++++ DATA SUPPLIED

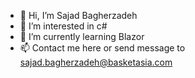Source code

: - 👋 Hi, I’m Sajad Bagherzadeh
- 👀 I’m interested in c#
- 🌱 I’m currently learning Blazor
- 📫 Contact me here or send message to sajad.bagherzadeh@basketasia.com

<!---
sajad-basketasia/sajad-basketasia is a ✨ special ✨ repository because its `README.md` (this file) appears on your GitHub profile.
You can click the Preview link to take a look at your changes.
--->
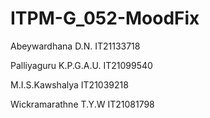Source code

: # ITPM-G_052-MoodFix

Abeywardhana D.N. IT21133718

Palliyaguru K.P.G.A.U. IT21099540

M.I.S.Kawshalya IT21039218

Wickramarathne T.Y.W IT21081798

++++++++

> [TRY IT] Every line from the one holding "- 👀 I’m interested in c#" through the final line of the data above is to be reproduced exactly, both ends included, with the pictures left out.

> [TASK RESPONSE]
- 👀 I’m interested in c#
- 🌱 I’m currently learning Blazor
- 📫 Contact me here or send message to sajad.bagherzadeh@basketasia.com

<!---
sajad-basketasia/sajad-basketasia is a ✨ special ✨ repository because its `README.md` (this file) appears on your GitHub profile.
You can click the Preview link to take a look at your changes.
--->
Source code

: # ITPM-G_052-MoodFix

Abeywardhana D.N. IT21133718

Palliyaguru K.P.G.A.U. IT21099540

M.I.S.Kawshalya IT21039218

Wickramarathne T.Y.W IT21081798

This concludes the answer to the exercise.